自信喪失

 5月19日朝。

 詩郎が通学路を歩いていると後ろから明芽がやってきた。

「おはよー」

「……」

 しかし呆然としていたため明芽に気づけず、傍から見ると明芽を無視したようになってしまう。

「……その、司くん?」

 明芽の表情が不安そうなものに変わり、もう一度詩郎に声をかける。

「……あ、ごめん、潮見さん」

 今度は明芽に気づいた詩郎が明芽を見ると、何かを恐れているような顔の明芽がいた。

「あ、よかったー。挨拶しても返事しないから、私何かしたのかと思ったよ」

 詩郎が返事をするといつもの愛嬌のある笑顔に表情が変わるが、今度は詩郎の顎や唇が震え始めた。

「あ、お、おはよう。挨拶返さないなんて人間としてどうかしてるよね、ハハ」

「別に気にしなくて平気だよ。何か考え事してたみたいだしね。そんなことより」

「何?」

「ヒーローになった感想はどう?」

 明芽が詩郎に顔を近づけてくる。

 その問いに、詩郎は押し黙った。明芽は特撮ヒーロー好きなのだ。そして日頃話を合わせるために詩郎も好きだと発言していれば、肯定的に捉えられても仕方がない。

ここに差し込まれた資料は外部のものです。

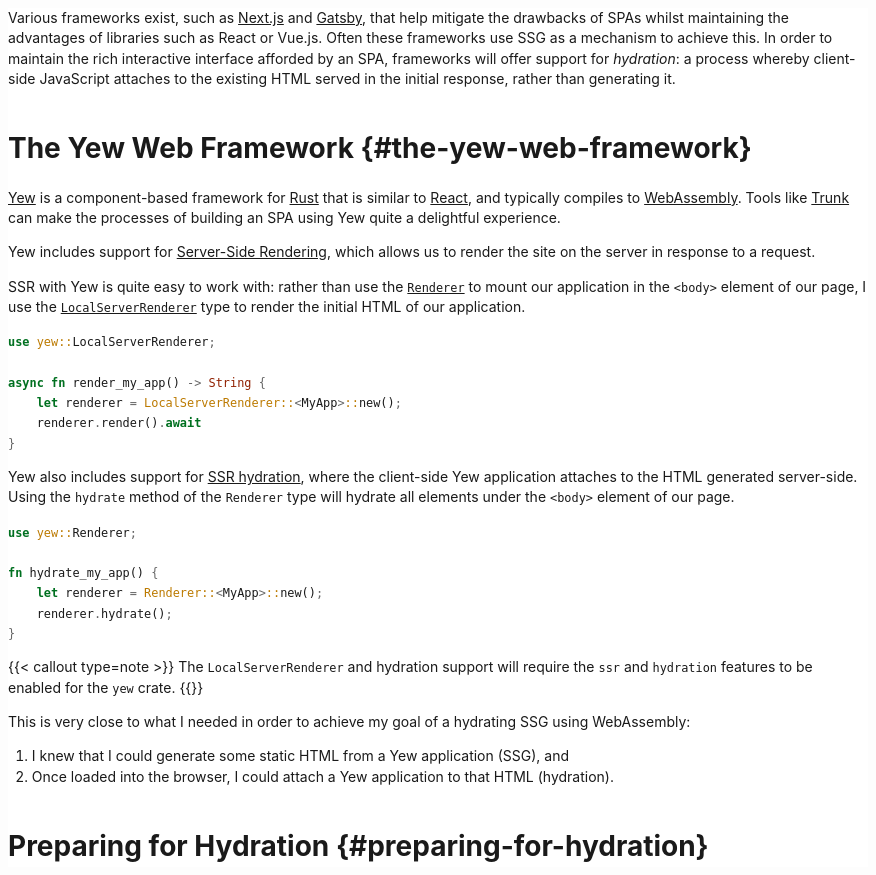 Various frameworks exist, such as [Next.js] and [Gatsby], that help mitigate the drawbacks of SPAs
whilst maintaining the advantages of libraries such as React or Vue.js. Often these frameworks use
SSG as a mechanism to achieve this. In order to maintain the rich interactive interface afforded by
an SPA, frameworks will offer support for _hydration_: a process whereby client-side JavaScript
attaches to the existing HTML served in the initial response, rather than generating it.

# The Yew Web Framework {#the-yew-web-framework}

[Yew] is a component-based framework for [Rust] that is similar to [React], and typically compiles
to [WebAssembly]. Tools like [Trunk] can make the processes of building an SPA using Yew quite a
delightful experience.

Yew includes support for [Server-Side Rendering], which allows us to render the site on the server
in response to a request.

SSR with Yew is quite easy to work with: rather than use the [`Renderer`] to mount our application
in the `<body>` element of our page, I use the [`LocalServerRenderer`] type to render the initial
HTML of our application.

```rs
use yew::LocalServerRenderer;

async fn render_my_app() -> String {
    let renderer = LocalServerRenderer::<MyApp>::new();
    renderer.render().await
}
```

Yew also includes support for [SSR hydration], where the client-side Yew application attaches to
the HTML generated server-side. Using the `hydrate` method of the `Renderer` type will hydrate all
elements under the `<body>` element of our page.

```rs
use yew::Renderer;

fn hydrate_my_app() {
    let renderer = Renderer::<MyApp>::new();
    renderer.hydrate();
}
```

{{< callout type=note >}}
The `LocalServerRenderer` and hydration support will require the `ssr` and `hydration` features to
be enabled for the `yew` crate.
{{</callout>}}

This is very close to what I needed in order to achieve my goal of a hydrating SSG using WebAssembly:

1. I knew that I could generate some static HTML from a Yew application (SSG), and
2. Once loaded into the browser, I could attach a Yew application to that HTML (hydration).

# Preparing for Hydration {#preparing-for-hydration}


[v2.2.3]: https://git.blakerain.com/BlakeRain/blakerain.com/src/tag/v2.2.3
[Next.js]: https://nextjs.org/
[Rust]: https://www.rust-lang.org/
[WebAssembly]: https://webassembly.org/
[Yew]: https://yew.rs/
[React]: https://react.dev/
[Vue.js]: https://vuejs.org/
[Gatsby]: https://www.gatsbyjs.com/
[Trunk]: https://trunkrs.dev/
[Server-Side Rendering]: https://yew.rs/docs/next/advanced-topics/server-side-rendering
[SSR hydration]: https://yew.rs/docs/next/advanced-topics/server-side-rendering#ssr-hydration
[`Renderer`]: https://docs.rs/yew/0.20.0/yew/struct.Renderer.html
[`ServerRenderer`]: https://docs.rs/yew/0.20.0/yew/struct.ServerRenderer.html
[`LocalServerRenderer`]: https://docs.rs/yew/0.20.0/yew/struct.LocalServerRenderer.html
[site-build]: https://github.com/BlakeRain/blakerain.com/blob/main/src/bin/site-build.rs
[postcss]: https://postcss.org/
[enum-iterator]: https://docs.rs/enum-iterator/1.4.1/enum_iterator/trait.Sequence.html
[`Sequence`]: https://docs.rs/enum-iterator/latest/enum_iterator/trait.Sequence.html
[`all`]: https://docs.rs/enum-iterator/1.4.1/enum_iterator/fn.all.html
[`Router`]: https://docs.rs/yew-router/0.17.0/yew_router/router/struct.Router.html
[`render_to_string`]: https://docs.rs/yew/0.20.0/yew/struct.ServerRenderer.html#method.render_to_string
[`BrowserRouter`]: https://docs.rs/yew-router/0.17.0/yew_router/router/struct.BrowserRouter.html
[`BrowserHistory`]: https://docs.rs/gloo/0.10.0/gloo/history/struct.BrowserHistory.html
[`MemoryHistory`]: https://docs.rs/yew-router/0.17.0/yew_router/history/struct.MemoryHistory.html
[portal]: https://yew.rs/docs/advanced-topics/portals
[`head()`]: https://docs.rs/gloo/0.10.0/gloo/utils/fn.head.html
[`HTMLHeadElement`]: https://docs.rs/web-sys/0.3.64/web_sys/struct.HtmlHeadElement.html
[`use_effect_once`]: https://docs.rs/yew-hooks/0.2.0/yew_hooks/fn.use_effect_once.html
[`VPortal`]: https://docs.rs/yew/0.20.0/yew/virtual_dom/struct.VPortal.html
[`Renderer::hydrate`]: https://docs.rs/yew/0.20.0/yew/struct.Renderer.html#method.hydrate
[`PhantomComponent`]: https://docs.rs/yew/0.20.0/yew/html/struct.PhantomComponent.html
[include_dir]: https://docs.rs/include_dir/0.7.3/include_dir/index.html
[`VRaw`]: https://docs.rs/yew/0.20.0/yew/virtual_dom/struct.VRaw.html
[`Event`]: https://docs.rs/pulldown-cmark/0.9.3/pulldown_cmark/enum.Event.html
[`Tag`]: https://docs.rs/pulldown-cmark/0.9.3/pulldown_cmark/enum.Tag.html
[number of locals]: https://github.com/bytecodealliance/wasm-tools/blob/03d21b8d9f0dd29441c5de4d6a2fc1505a9fd0d5/crates/wasmparser/src/validator/operators.rs#L3425C10-L3425C10
[Firefox]: https://github.com/mozilla/gecko-dev/blob/132ffbfd6842e5ecd3813673c24da849d3c9acf8/js/src/wasm/WasmConstants.h#L1097
[Chrome]: https://github.com/v8/v8/blob/3c8f523f939680fb5f8ba48ee6dc80adfb22fe83/src/wasm/wasm-limits.h#L51
[postcard]: https://docs.rs/postcard/1.0.6/postcard/index.html
[`VTag::add_attribute()`]: https://docs.rs/yew/0.20.0/yew/virtual_dom/struct.VTag.html#method.add_attribute
[Allocating Memory for DMA in Linux]: /blog/allocating-memory-for-dma-in-linux
[Moving to Mastodon]: /blog/moving-to-mastodon
[Overlays with Custom Widgets in GTK]: /blog/overlays-with-custom-widgets-in-gtk
[`wasm-bindgen`]: https://docs.rs/wasm-bindgen/latest/wasm_bindgen/
[rss]: https://docs.rs/rss/2.0.6/rss/index.html
[atom_syndication]: https://docs.rs/atom_syndication/0.12.2/atom_syndication/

 本音を言えば、できることならば誰かに代わってもらいたかった。しかし好きな女の子を守るという任務を誰かに譲り渡すのも嫌だ。

「まだよくわからないかな」と曖昧な発言でごまかす。

「そっかー。そういえば雨越さんから聞いたんだけど、七瀬くんから訓練受けてるんだよね。順調?」

「……まあ」

 明芽と登校するのは詩郎の日常において至福のひとときなのだが、今日だけは楽しくなかった。さっきから触れられたくない話題ばかりだ。しかし明芽が嫌な気分にならないように作り笑いを浮かべて答える。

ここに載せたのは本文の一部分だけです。